__Brief__: Beginning with the line that contains "COPY . /home/app", transcribe every line down to the end of the entries, exactly, and no other lines.

(Saved data entries)
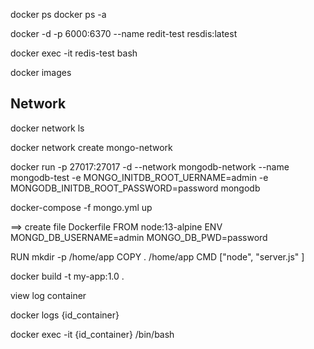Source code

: 
docker ps
docker ps -a

docker -d -p 6000:6370 --name redit-test resdis:latest

docker exec -it redis-test bash 

docker images 

## Network
docker network ls

docker network create mongo-network

docker run -p 27017:27017 -d --network mongodb-network --name mongodb-test -e MONGO_INITDB_ROOT_UERNAME=admin -e MONGODB_INITDB_ROOT_PASSWORD=password mongodb


docker-compose -f mongo.yml up 


==> create file Dockerfile
FROM node:13-alpine
ENV MONGD_DB_USERNAME=admin MONGO_DB_PWD=password

RUN mkdir  -p /home/app
COPY . /home/app
CMD ["node", "server.js" ]


docker build -t my-app:1.0 .


view log container 

docker logs {id_container}

docker exec -it {id_container}  /bin/bash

__Completed exercise__:
COPY . /home/app
CMD ["node", "server.js" ]


docker build -t my-app:1.0 .


view log container 

docker logs {id_container}

docker exec -it {id_container}  /bin/bash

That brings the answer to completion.